Wilde was mortified. “I was watching the viewing counter going up, and my future disappearing into a black hole,” she says. In fact, it had the opposite effect, making the nation warm again to this spirited 1980s icon. The interest led to Wilde putting out an actual Christmas album, which featured a cover of Rockin’ Around the Christmas Tree with an accompanying video re-enacting Wilde’s train antics. “If two million people want to watch me drunk singing Christmas songs, maybe they’d be up for some sober versions,” she jokes.

This, in turn, has led to a full-blown comeback. Wilde’s new album, Here Come the Aliens, is her first record of original songs since 1996. It was preceded by the single Pop Don’t Stop. This month, she embarks on her first UK headline tour in more than 30 years.

“I was busy bringing up kids and being married,” she says. “I lost my ambition. But then the kids buggered off to uni. And I thought ‘Sod it, let’s get back in the ring. I’ve still got some fight left in me’.” What is clear is how much she is enjoying it. In a London hotel, she is holding court in full pop star mode: leather jacket, hair dyed blonde, vivid eyeliner and red lipstick. She describes Kim Wilde as “a super-persona: joyful, positive, passionate. It’s a fabulous part of myself, the best I can be”.

It is refreshing how much Wilde seems to relish being a pop star. “Pop has given my life so much meaning,” she says. “I grew up on the radio, I’ve always had the capacity to enter into a song and experience it fully, visually and emotionally.”

This is the subject of Pop Don’t Stop: “When you lose your way you come back twice as strong/Here you come, you’re No. 1” “Maybe that’s a bit hopeful,” Wilde jokes. “It can be a rollercoaster career, but I never stopped loving music.”

Wilde was a star at 20, spotted by producer Mickie Most when she visited RAK studios to sing backing vocals for her brother. Her father, Marty Wilde, was an early British rock star who wrote the lyrics for Kids in America. With her sulky, new wave looks and bright, dynamic pop, Wilde quickly became a pin-up star.

“I was up for it,” she says. “Worrying about what people thought about the way I looked was a small price to pay for being in the studio, writing songs, performing.” She briefly dated Adam Ant in that first rush of stardom. “I was enchanted by him,” she says. “I thought he was quite exceptionally brilliant. He took me to a very posh restaurant and spoiled me rotten.”

She had 17 UK Top 40 singles, sold 30 million records, scored a US No. 1 and toured with Michael Jackson and David Bowie. Wilde got a taste of how fickle pop can be as early as 1985. “I was doing some TV in Newcastle and all these journalists came towards me . . . and then they walked right past me. It was a real shock. They were all crowding round Jennifer Rush, who was the latest thing.”

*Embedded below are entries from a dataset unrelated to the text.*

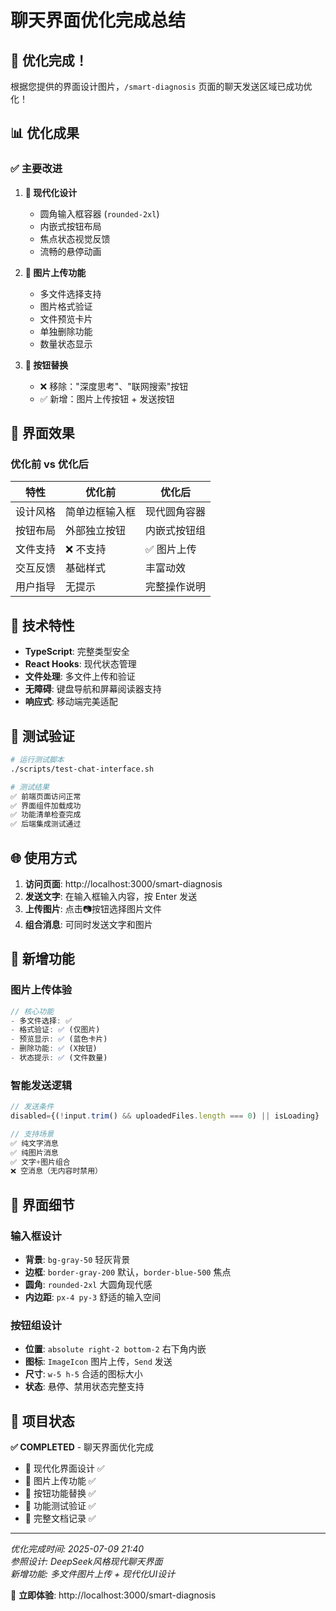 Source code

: # 聊天界面优化完成总结

## 🎉 优化完成！

根据您提供的界面设计图片，`/smart-diagnosis` 页面的聊天发送区域已成功优化！

## 📊 优化成果

### ✅ 主要改进

1. **🎨 现代化设计**
   - 圆角输入框容器 (`rounded-2xl`)
   - 内嵌式按钮布局
   - 焦点状态视觉反馈
   - 流畅的悬停动画

2. **📎 图片上传功能**
   - 多文件选择支持
   - 图片格式验证
   - 文件预览卡片
   - 单独删除功能
   - 数量状态显示

3. **🔄 按钮替换**
   - ❌ 移除："深度思考"、"联网搜索"按钮
   - ✅ 新增：图片上传按钮 + 发送按钮

## 🎯 界面效果

### 优化前 vs 优化后

| 特性 | 优化前 | 优化后 |
|------|--------|--------|
| 设计风格 | 简单边框输入框 | 现代圆角容器 |
| 按钮布局 | 外部独立按钮 | 内嵌式按钮组 |
| 文件支持 | ❌ 不支持 | ✅ 图片上传 |
| 交互反馈 | 基础样式 | 丰富动效 |
| 用户指导 | 无提示 | 完整操作说明 |

## 🔧 技术特性

- **TypeScript**: 完整类型安全
- **React Hooks**: 现代状态管理
- **文件处理**: 多文件上传和验证
- **无障碍**: 键盘导航和屏幕阅读器支持
- **响应式**: 移动端完美适配

## 🧪 测试验证

```bash
# 运行测试脚本
./scripts/test-chat-interface.sh

# 测试结果
✅ 前端页面访问正常
✅ 界面组件加载成功  
✅ 功能清单检查完成
✅ 后端集成测试通过
```

## 🌐 使用方式

1. **访问页面**: http://localhost:3000/smart-diagnosis
2. **发送文字**: 在输入框输入内容，按 Enter 发送
3. **上传图片**: 点击📷按钮选择图片文件
4. **组合消息**: 可同时发送文字和图片

## 🎁 新增功能

### 图片上传体验

```typescript
// 核心功能
- 多文件选择: ✅
- 格式验证: ✅ (仅图片)
- 预览显示: ✅ (蓝色卡片)
- 删除功能: ✅ (X按钮)
- 状态提示: ✅ (文件数量)
```

### 智能发送逻辑

```typescript
// 发送条件
disabled={(!input.trim() && uploadedFiles.length === 0) || isLoading}

// 支持场景
✅ 纯文字消息
✅ 纯图片消息  
✅ 文字+图片组合
❌ 空消息（无内容时禁用）
```

## 📱 界面细节

### 输入框设计
- **背景**: `bg-gray-50` 轻灰背景
- **边框**: `border-gray-200` 默认，`border-blue-500` 焦点
- **圆角**: `rounded-2xl` 大圆角现代感
- **内边距**: `px-4 py-3` 舒适的输入空间

### 按钮组设计
- **位置**: `absolute right-2 bottom-2` 右下角内嵌
- **图标**: `ImageIcon` 图片上传，`Send` 发送
- **尺寸**: `w-5 h-5` 合适的图标大小
- **状态**: 悬停、禁用状态完整支持

## 🎊 项目状态

**✅ COMPLETED** - 聊天界面优化完成

- 📱 现代化界面设计 ✅
- 📎 图片上传功能 ✅  
- 🔄 按钮功能替换 ✅
- 🧪 功能测试验证 ✅
- 📖 完整文档记录 ✅

---

*优化完成时间: 2025-07-09 21:40*  
*参照设计: DeepSeek风格现代聊天界面*  
*新增功能: 多文件图片上传 + 现代化UI设计*

🎯 **立即体验**: http://localhost:3000/smart-diagnosis  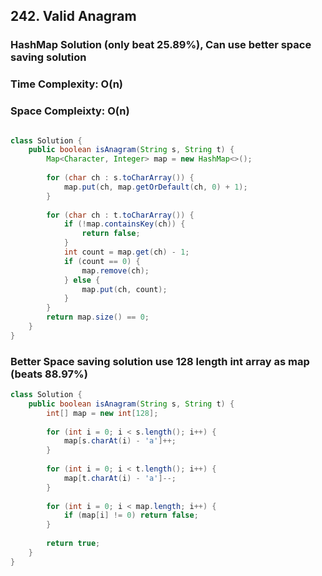 ## 242. Valid Anagram



### HashMap Solution (only beat 25.89%), Can use better space saving solution ###

### Time Complexity: O(n) 
### Space Compleixty: O(n)

```java

class Solution {
    public boolean isAnagram(String s, String t) {
        Map<Character, Integer> map = new HashMap<>();
        
        for (char ch : s.toCharArray()) {
            map.put(ch, map.getOrDefault(ch, 0) + 1);
        }
        
        for (char ch : t.toCharArray()) {
            if (!map.containsKey(ch)) {
                return false;
            }
            int count = map.get(ch) - 1;
            if (count == 0) {
                map.remove(ch);
            } else {
                map.put(ch, count);
            }
        }
        return map.size() == 0;
    }
}

```


### Better Space saving solution use 128 length int array as map (beats 88.97%)

```java
class Solution {
    public boolean isAnagram(String s, String t) {
        int[] map = new int[128];
        
        for (int i = 0; i < s.length(); i++) {
            map[s.charAt(i) - 'a']++;
        }
        
        for (int i = 0; i < t.length(); i++) {
            map[t.charAt(i) - 'a']--;
        }
        
        for (int i = 0; i < map.length; i++) {
            if (map[i] != 0) return false;
        }
        
        return true;
    }
}
```
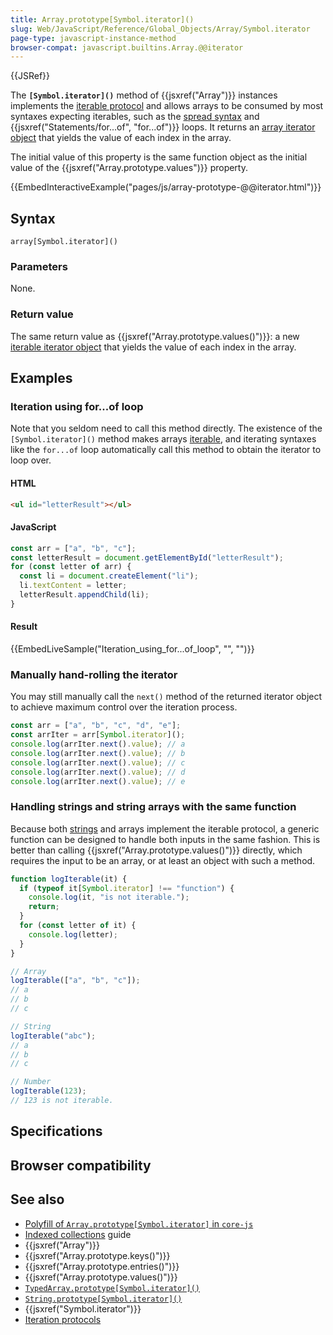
 ```yaml
---
title: Array.prototype[Symbol.iterator]()
slug: Web/JavaScript/Reference/Global_Objects/Array/Symbol.iterator
page-type: javascript-instance-method
browser-compat: javascript.builtins.Array.@@iterator
---
```


{{JSRef}}

The **`[Symbol.iterator]()`** method of {{jsxref("Array")}} instances implements the [iterable protocol](/Web/JavaScript/Reference/Iteration_protocols) and allows arrays to be consumed by most syntaxes expecting iterables, such as the [spread syntax](/Web/JavaScript/Reference/Operators/Spread_syntax) and {{jsxref("Statements/for...of", "for...of")}} loops. It returns an [array iterator object](/Web/JavaScript/Reference/Global_Objects/Iterator) that yields the value of each index in the array.

The initial value of this property is the same function object as the initial value of the {{jsxref("Array.prototype.values")}} property.

{{EmbedInteractiveExample("pages/js/array-prototype-@@iterator.html")}}

## Syntax

```js-nolint
array[Symbol.iterator]()
```

### Parameters

None.

### Return value

The same return value as {{jsxref("Array.prototype.values()")}}: a new [iterable iterator object](/Web/JavaScript/Reference/Global_Objects/Iterator) that yields the value of each index in the array.

## Examples

### Iteration using for...of loop

Note that you seldom need to call this method directly. The existence of the `[Symbol.iterator]()` method makes arrays [iterable](/Web/JavaScript/Reference/Iteration_protocols#the_iterable_protocol), and iterating syntaxes like the `for...of` loop automatically call this method to obtain the iterator to loop over.

#### HTML

```html
<ul id="letterResult"></ul>
```

#### JavaScript

```js
const arr = ["a", "b", "c"];
const letterResult = document.getElementById("letterResult");
for (const letter of arr) {
  const li = document.createElement("li");
  li.textContent = letter;
  letterResult.appendChild(li);
}
```

#### Result

{{EmbedLiveSample("Iteration_using_for...of_loop", "", "")}}

### Manually hand-rolling the iterator

You may still manually call the `next()` method of the returned iterator object to achieve maximum control over the iteration process.

```js
const arr = ["a", "b", "c", "d", "e"];
const arrIter = arr[Symbol.iterator]();
console.log(arrIter.next().value); // a
console.log(arrIter.next().value); // b
console.log(arrIter.next().value); // c
console.log(arrIter.next().value); // d
console.log(arrIter.next().value); // e
```

### Handling strings and string arrays with the same function

Because both [strings](/Web/JavaScript/Reference/Global_Objects/String/Symbol.iterator) and arrays implement the iterable protocol, a generic function can be designed to handle both inputs in the same fashion. This is better than calling {{jsxref("Array.prototype.values()")}} directly, which requires the input to be an array, or at least an object with such a method.

```js
function logIterable(it) {
  if (typeof it[Symbol.iterator] !== "function") {
    console.log(it, "is not iterable.");
    return;
  }
  for (const letter of it) {
    console.log(letter);
  }
}

// Array
logIterable(["a", "b", "c"]);
// a
// b
// c

// String
logIterable("abc");
// a
// b
// c

// Number
logIterable(123);
// 123 is not iterable.
```

## Specifications



## Browser compatibility



## See also

- [Polyfill of `Array.prototype[Symbol.iterator]` in `core-js`](https://github.com/zloirock/core-js#ecmascript-array)
- [Indexed collections](/Web/JavaScript/Guide/Indexed_collections) guide
- {{jsxref("Array")}}
- {{jsxref("Array.prototype.keys()")}}
- {{jsxref("Array.prototype.entries()")}}
- {{jsxref("Array.prototype.values()")}}
- [`TypedArray.prototype[Symbol.iterator]()`](/Web/JavaScript/Reference/Global_Objects/TypedArray/Symbol.iterator)
- [`String.prototype[Symbol.iterator]()`](/Web/JavaScript/Reference/Global_Objects/String/Symbol.iterator)
- {{jsxref("Symbol.iterator")}}
- [Iteration protocols](/Web/JavaScript/Reference/Iteration_protocols)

She battled on but felt powerless to halt an inevitable decline. Turning 30 in 1990, she “hit a brick wall... I was exhausted”. She credits renewing a childhood interest in gardening with recovering her mental health. “Nature restored me,” she says. In 1996, having lost her record deal, Wilde appeared in a West End production of Tommy, where she fell in love with and married her co-star Hal Fowler. She retired from music to focus on raising a family and study horticulture, leading to a second career writing gardening books and presenting TV shows.

“It filled a void that music had completely consumed,” Wilde says.

In the mid-Noughties, Wilde was tempted back into performing as part of an 80s package tour. However, while she released some new music in Europe, she refrained from doing so in the UK. Her display of public drunkenness changed all that. Interestingly, she doesn’t drink any more. “The moment I hit the stage, as far as I’m concerned, I’m the most incredible thing that’s ever walked on the planet,” she says. “And afterwards, the make-up comes off and I am back to being plain Mrs Fowler. And I’m happy with that, too.” Here Come the Aliens is out now.